• **What the task requires**
Set down exactly the lines below, starting at the one that contains "## Step-by-Step Instructions" and ending at the one that contains "6. Wait for confirmation (takes 1-2 minutes)", with both of those lines included and nothing else.
━━ Excerpted records
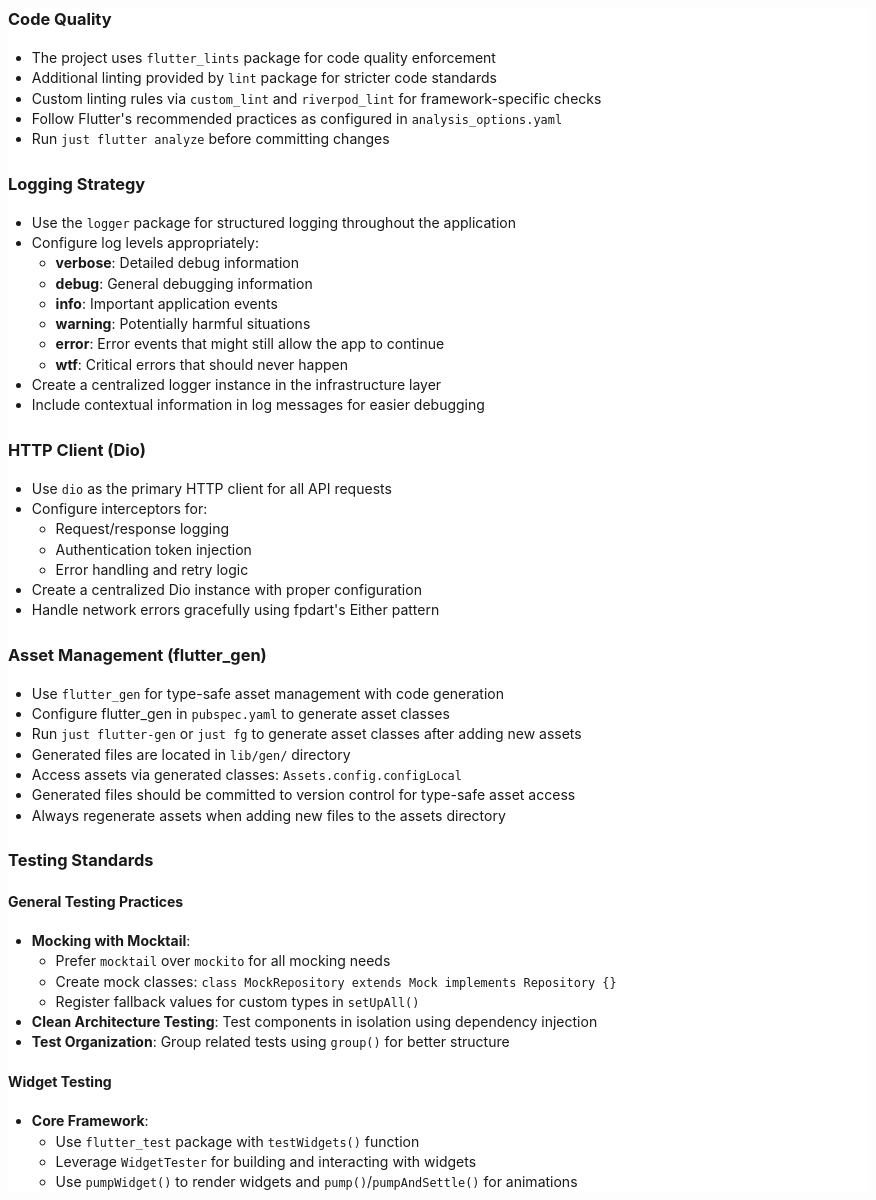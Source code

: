 ### Code Quality
- The project uses `flutter_lints` package for code quality enforcement
- Additional linting provided by `lint` package for stricter code standards
- Custom linting rules via `custom_lint` and `riverpod_lint` for framework-specific checks
- Follow Flutter's recommended practices as configured in `analysis_options.yaml`
- Run `just flutter analyze` before committing changes

### Logging Strategy
- Use the `logger` package for structured logging throughout the application
- Configure log levels appropriately:
  - **verbose**: Detailed debug information
  - **debug**: General debugging information
  - **info**: Important application events
  - **warning**: Potentially harmful situations
  - **error**: Error events that might still allow the app to continue
  - **wtf**: Critical errors that should never happen
- Create a centralized logger instance in the infrastructure layer
- Include contextual information in log messages for easier debugging

### HTTP Client (Dio)
- Use `dio` as the primary HTTP client for all API requests
- Configure interceptors for:
  - Request/response logging
  - Authentication token injection
  - Error handling and retry logic
- Create a centralized Dio instance with proper configuration
- Handle network errors gracefully using fpdart's Either pattern

### Asset Management (flutter_gen)
- Use `flutter_gen` for type-safe asset management with code generation
- Configure flutter_gen in `pubspec.yaml` to generate asset classes
- Run `just flutter-gen` or `just fg` to generate asset classes after adding new assets
- Generated files are located in `lib/gen/` directory
- Access assets via generated classes: `Assets.config.configLocal`
- Generated files should be committed to version control for type-safe asset access
- Always regenerate assets when adding new files to the assets directory

### Testing Standards

#### General Testing Practices
- **Mocking with Mocktail**:
  - Prefer `mocktail` over `mockito` for all mocking needs
  - Create mock classes: `class MockRepository extends Mock implements Repository {}`
  - Register fallback values for custom types in `setUpAll()`
- **Clean Architecture Testing**: Test components in isolation using dependency injection
- **Test Organization**: Group related tests using `group()` for better structure

#### Widget Testing
- **Core Framework**:
  - Use `flutter_test` package with `testWidgets()` function
  - Leverage `WidgetTester` for building and interacting with widgets
  - Use `pumpWidget()` to render widgets and `pump()`/`pumpAndSettle()` for animations
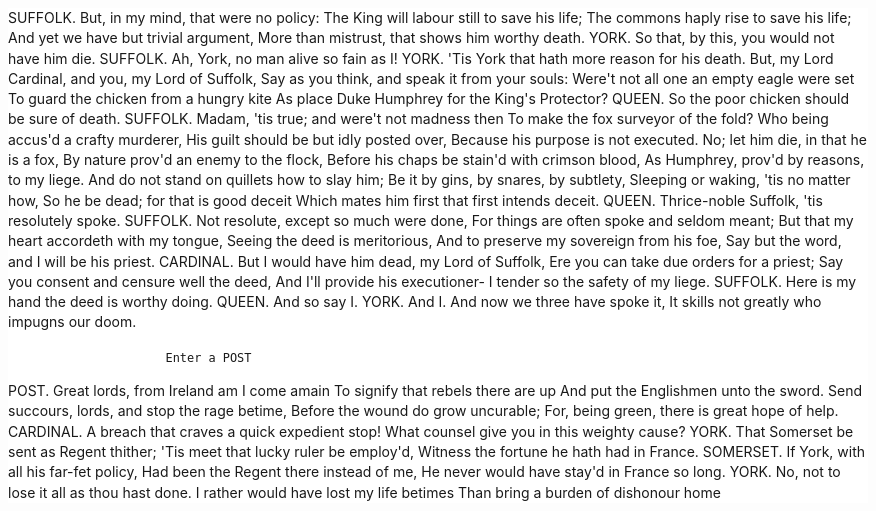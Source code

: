  SUFFOLK. But, in my mind, that were no policy:
    The King will labour still to save his life;
    The commons haply rise to save his life;
    And yet we have but trivial argument,
    More than mistrust, that shows him worthy death.
  YORK. So that, by this, you would not have him die.
  SUFFOLK. Ah, York, no man alive so fain as I!
  YORK. 'Tis York that hath more reason for his death.
    But, my Lord Cardinal, and you, my Lord of Suffolk,
    Say as you think, and speak it from your souls:
    Were't not all one an empty eagle were set
    To guard the chicken from a hungry kite
    As place Duke Humphrey for the King's Protector?
  QUEEN. So the poor chicken should be sure of death.
  SUFFOLK. Madam, 'tis true; and were't not madness then
    To make the fox surveyor of the fold?
    Who being accus'd a crafty murderer,
    His guilt should be but idly posted over,
    Because his purpose is not executed.
    No; let him die, in that he is a fox,
    By nature prov'd an enemy to the flock,
    Before his chaps be stain'd with crimson blood,
    As Humphrey, prov'd by reasons, to my liege.
    And do not stand on quillets how to slay him;
    Be it by gins, by snares, by subtlety,
    Sleeping or waking, 'tis no matter how,
    So he be dead; for that is good deceit
    Which mates him first that first intends deceit.
  QUEEN. Thrice-noble Suffolk, 'tis resolutely spoke.
  SUFFOLK. Not resolute, except so much were done,
    For things are often spoke and seldom meant;
    But that my heart accordeth with my tongue,
    Seeing the deed is meritorious,
    And to preserve my sovereign from his foe,
    Say but the word, and I will be his priest.
  CARDINAL. But I would have him dead, my Lord of Suffolk,
    Ere you can take due orders for a priest;
    Say you consent and censure well the deed,
    And I'll provide his executioner-
    I tender so the safety of my liege.
  SUFFOLK. Here is my hand the deed is worthy doing.
  QUEEN. And so say I.
  YORK. And I. And now we three have spoke it,
    It skills not greatly who impugns our doom.

                          Enter a POST

  POST. Great lords, from Ireland am I come amain
    To signify that rebels there are up
    And put the Englishmen unto the sword.
    Send succours, lords, and stop the rage betime,
    Before the wound do grow uncurable;
    For, being green, there is great hope of help.
  CARDINAL. A breach that craves a quick expedient stop!
    What counsel give you in this weighty cause?
  YORK. That Somerset be sent as Regent thither;
    'Tis meet that lucky ruler be employ'd,
    Witness the fortune he hath had in France.
  SOMERSET. If York, with all his far-fet policy,
    Had been the Regent there instead of me,
    He never would have stay'd in France so long.
  YORK. No, not to lose it all as thou hast done.
    I rather would have lost my life betimes
    Than bring a burden of dishonour home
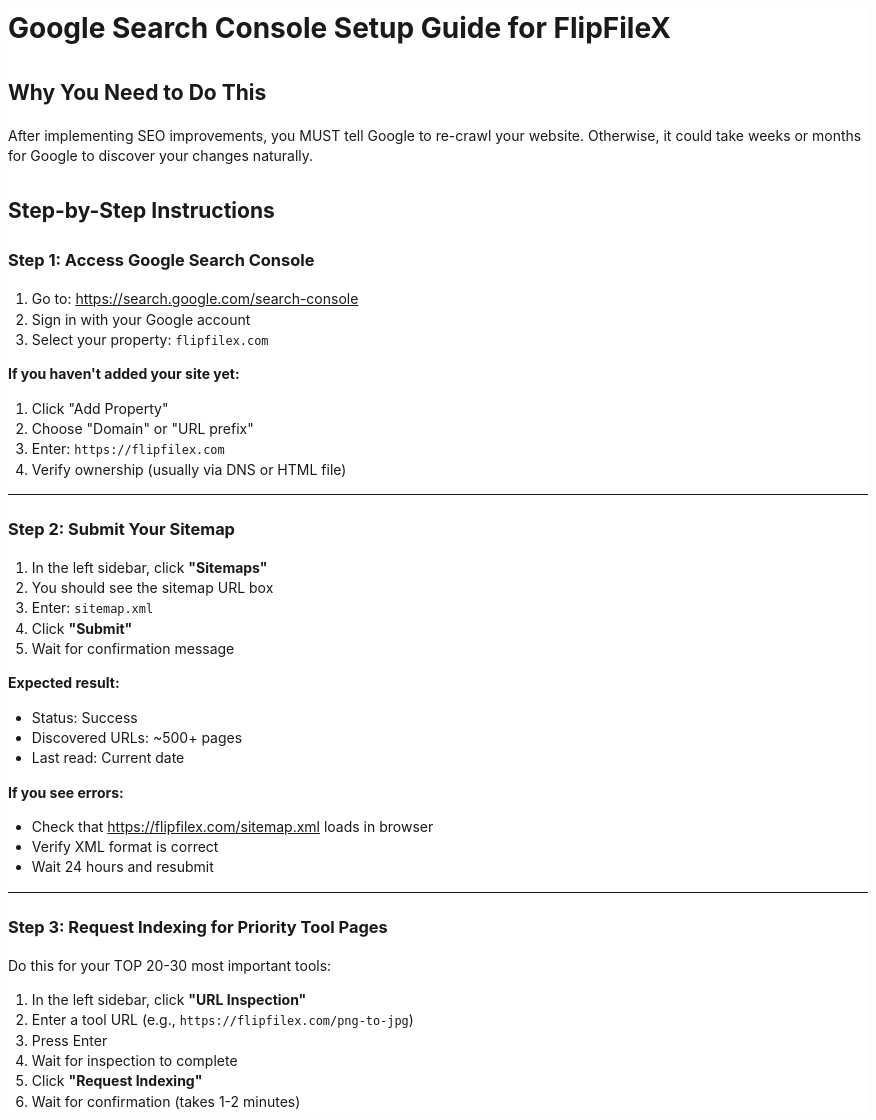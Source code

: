 # Google Search Console Setup Guide for FlipFileX

## Why You Need to Do This

After implementing SEO improvements, you MUST tell Google to re-crawl your website. Otherwise, it could take weeks or months for Google to discover your changes naturally.

## Step-by-Step Instructions

### Step 1: Access Google Search Console

1. Go to: https://search.google.com/search-console
2. Sign in with your Google account
3. Select your property: `flipfilex.com`

**If you haven't added your site yet:**
1. Click "Add Property"
2. Choose "Domain" or "URL prefix"
3. Enter: `https://flipfilex.com`
4. Verify ownership (usually via DNS or HTML file)

---

### Step 2: Submit Your Sitemap

1. In the left sidebar, click **"Sitemaps"**
2. You should see the sitemap URL box
3. Enter: `sitemap.xml`
4. Click **"Submit"**
5. Wait for confirmation message

**Expected result:**
- Status: Success
- Discovered URLs: ~500+ pages
- Last read: Current date

**If you see errors:**
- Check that https://flipfilex.com/sitemap.xml loads in browser
- Verify XML format is correct
- Wait 24 hours and resubmit

---

### Step 3: Request Indexing for Priority Tool Pages

Do this for your TOP 20-30 most important tools:

1. In the left sidebar, click **"URL Inspection"**
2. Enter a tool URL (e.g., `https://flipfilex.com/png-to-jpg`)
3. Press Enter
4. Wait for inspection to complete
5. Click **"Request Indexing"**
6. Wait for confirmation (takes 1-2 minutes)
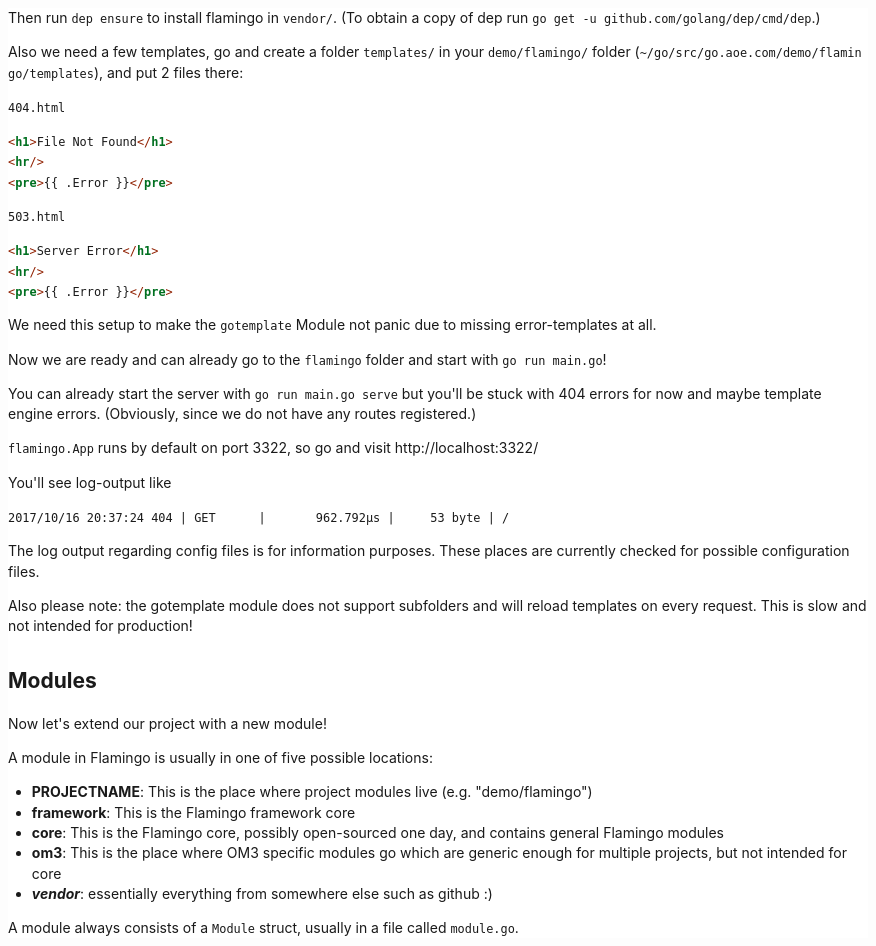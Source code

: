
```go
```

Then run `dep ensure` to install flamingo in `vendor/`. (To obtain a copy of dep run `go get -u github.com/golang/dep/cmd/dep`.)

Also we need a few templates, go and create a folder `templates/` in your `demo/flamingo/` folder (`~/go/src/go.aoe.com/demo/flamingo/templates`), and put 2 files there:

`404.html`
```html
<h1>File Not Found</h1>
<hr/>
<pre>{{ .Error }}</pre>
```

`503.html`
```html
<h1>Server Error</h1>
<hr/>
<pre>{{ .Error }}</pre>
```

We need this setup to make the `gotemplate` Module not panic due to missing error-templates at all.

Now we are ready and can already go to the `flamingo` folder and start with `go run main.go`!

You can already start the server with `go run main.go serve` but you'll be stuck with 404 errors for now and maybe template engine errors.
(Obviously, since we do not have any routes registered.)

`flamingo.App` runs by default on port 3322, so go and visit http://localhost:3322/

You'll see log-output like
```
2017/10/16 20:37:24 404 | GET      |       962.792µs |     53 byte | /
```

The log output regarding config files is for information purposes. These places are currently checked for possible configuration files.

Also please note: the gotemplate module does not support subfolders and will reload templates on every request. This is slow and not intended for production!

## Modules

Now let's extend our project with a new module!

A module in Flamingo is usually in one of five possible locations:

- **PROJECTNAME**: This is the place where project modules live (e.g. "demo/flamingo")
- **framework**: This is the Flamingo framework core
- **core**: This is the Flamingo core, possibly open-sourced one day, and contains general Flamingo modules
- **om3**: This is the place where OM3 specific modules go which are generic enough for multiple projects, but not intended for core
- **_vendor_**: essentially everything from somewhere else such as github :)

A module always consists of a `Module` struct, usually in a file called `module.go`.
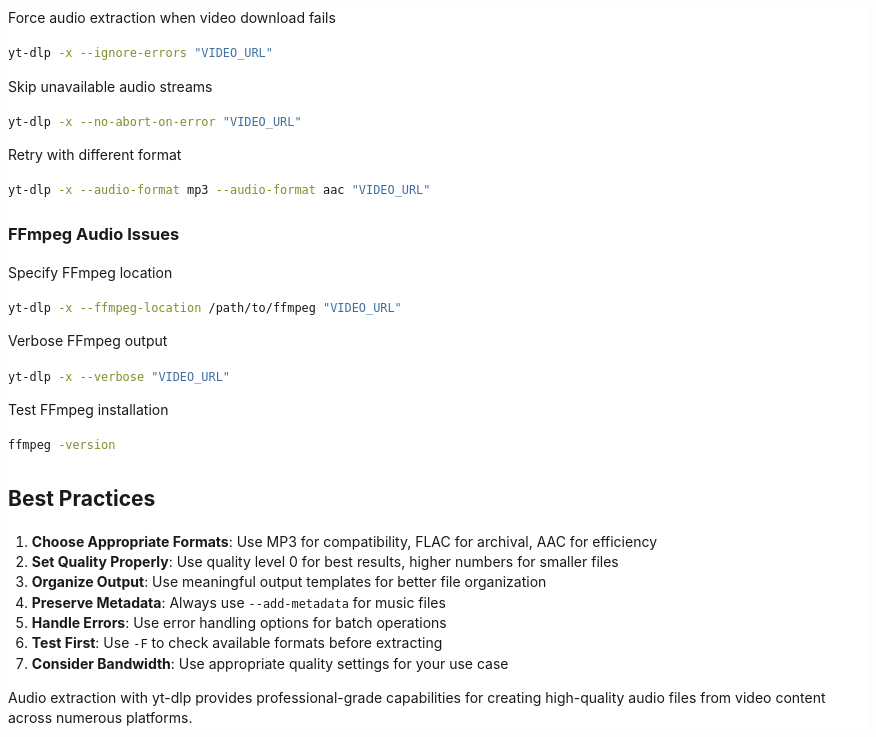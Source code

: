 Force audio extraction when video download fails

```bash
yt-dlp -x --ignore-errors "VIDEO_URL"
```

Skip unavailable audio streams

```bash
yt-dlp -x --no-abort-on-error "VIDEO_URL"
```

Retry with different format

```bash
yt-dlp -x --audio-format mp3 --audio-format aac "VIDEO_URL"
```

### FFmpeg Audio Issues

Specify FFmpeg location

```bash
yt-dlp -x --ffmpeg-location /path/to/ffmpeg "VIDEO_URL"
```

Verbose FFmpeg output

```bash
yt-dlp -x --verbose "VIDEO_URL"
```

Test FFmpeg installation

```bash
ffmpeg -version
```

## Best Practices

1. **Choose Appropriate Formats**: Use MP3 for compatibility, FLAC for archival, AAC for efficiency
2. **Set Quality Properly**: Use quality level 0 for best results, higher numbers for smaller files
3. **Organize Output**: Use meaningful output templates for better file organization
4. **Preserve Metadata**: Always use `--add-metadata` for music files
5. **Handle Errors**: Use error handling options for batch operations
6. **Test First**: Use `-F` to check available formats before extracting
7. **Consider Bandwidth**: Use appropriate quality settings for your use case

Audio extraction with yt-dlp provides professional-grade capabilities for creating high-quality audio files from video content across numerous platforms.
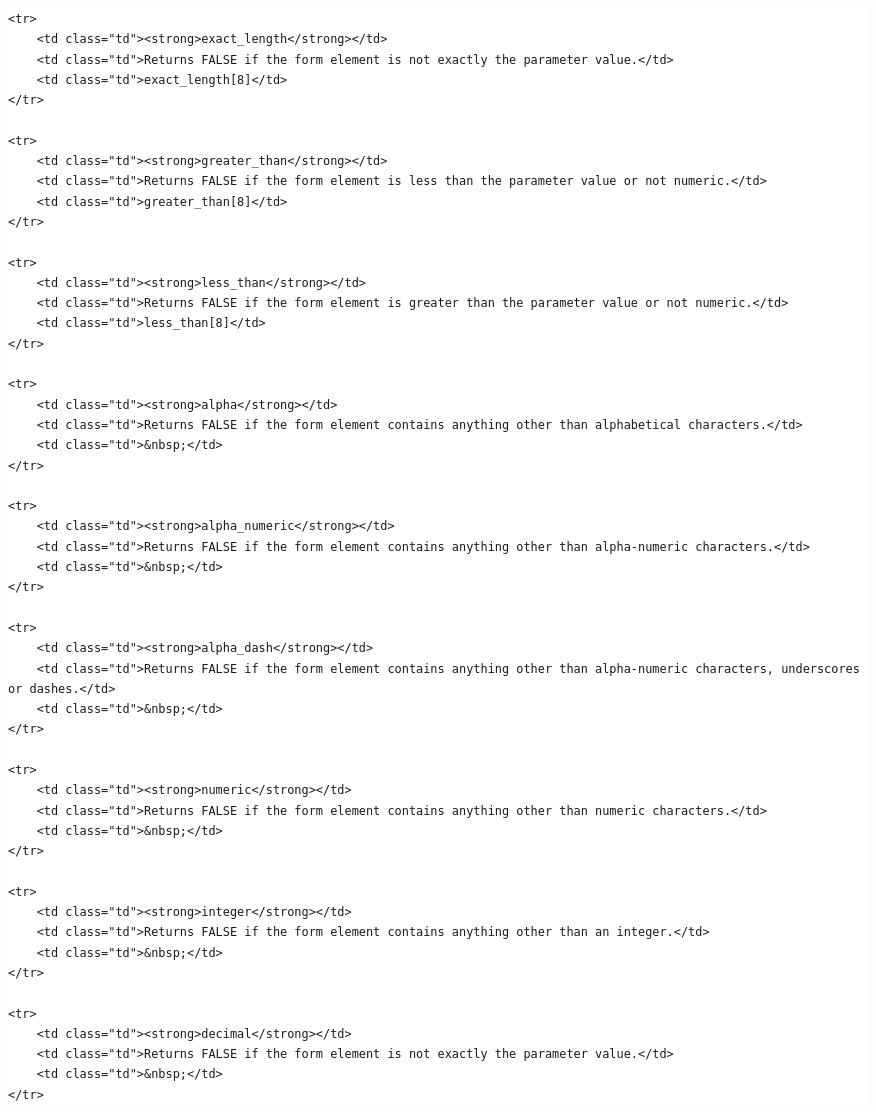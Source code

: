 	<tr>
		<td class="td"><strong>exact_length</strong></td>
		<td class="td">Returns FALSE if the form element is not exactly the parameter value.</td>
		<td class="td">exact_length[8]</td>
	</tr>

	<tr>
		<td class="td"><strong>greater_than</strong></td>
		<td class="td">Returns FALSE if the form element is less than the parameter value or not numeric.</td>
		<td class="td">greater_than[8]</td>
	</tr>

	<tr>
		<td class="td"><strong>less_than</strong></td>
		<td class="td">Returns FALSE if the form element is greater than the parameter value or not numeric.</td>
		<td class="td">less_than[8]</td>
	</tr>

	<tr>
		<td class="td"><strong>alpha</strong></td>
		<td class="td">Returns FALSE if the form element contains anything other than alphabetical characters.</td>
		<td class="td">&nbsp;</td>
	</tr>

	<tr>
		<td class="td"><strong>alpha_numeric</strong></td>
		<td class="td">Returns FALSE if the form element contains anything other than alpha-numeric characters.</td>
		<td class="td">&nbsp;</td>
	</tr>

	<tr>
		<td class="td"><strong>alpha_dash</strong></td>
		<td class="td">Returns FALSE if the form element contains anything other than alpha-numeric characters, underscores or dashes.</td>
		<td class="td">&nbsp;</td>
	</tr>

	<tr>
		<td class="td"><strong>numeric</strong></td>
		<td class="td">Returns FALSE if the form element contains anything other than numeric characters.</td>
		<td class="td">&nbsp;</td>
	</tr>

	<tr>
		<td class="td"><strong>integer</strong></td>
		<td class="td">Returns FALSE if the form element contains anything other than an integer.</td>
		<td class="td">&nbsp;</td>
	</tr>

	<tr>
		<td class="td"><strong>decimal</strong></td>
		<td class="td">Returns FALSE if the form element is not exactly the parameter value.</td>
		<td class="td">&nbsp;</td>
	</tr>
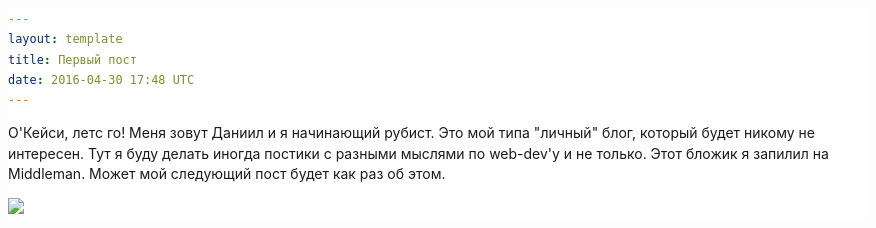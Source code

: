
 ```yaml
---
layout: template
title: Первый пост
date: 2016-04-30 17:48 UTC
---
```


О'Кейси, летс го! Меня зовут Даниил и я начинающий рубист. Это мой типа
"личный" блог, который будет никому не интересен. Тут я буду делать иногда
постики с разными мыслями по web-dev'у и не только. Этот бложик я запилил на
Middleman. Может мой следующий пост будет как раз об этом.

<img src="http://cs7054.vk.me/c540108/v540108789/167fc/_20ACBVGmWI.jpg" width="100%">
━━━━
• **Final answer**
## Step-by-Step Instructions

### Step 1: Access Google Search Console

1. Go to: https://search.google.com/search-console
2. Sign in with your Google account
3. Select your property: `flipfilex.com`

**If you haven't added your site yet:**
1. Click "Add Property"
2. Choose "Domain" or "URL prefix"
3. Enter: `https://flipfilex.com`
4. Verify ownership (usually via DNS or HTML file)

---

### Step 2: Submit Your Sitemap

1. In the left sidebar, click **"Sitemaps"**
2. You should see the sitemap URL box
3. Enter: `sitemap.xml`
4. Click **"Submit"**
5. Wait for confirmation message

**Expected result:**
- Status: Success
- Discovered URLs: ~500+ pages
- Last read: Current date

**If you see errors:**
- Check that https://flipfilex.com/sitemap.xml loads in browser
- Verify XML format is correct
- Wait 24 hours and resubmit

---

### Step 3: Request Indexing for Priority Tool Pages

Do this for your TOP 20-30 most important tools:

1. In the left sidebar, click **"URL Inspection"**
2. Enter a tool URL (e.g., `https://flipfilex.com/png-to-jpg`)
3. Press Enter
4. Wait for inspection to complete
5. Click **"Request Indexing"**
6. Wait for confirmation (takes 1-2 minutes)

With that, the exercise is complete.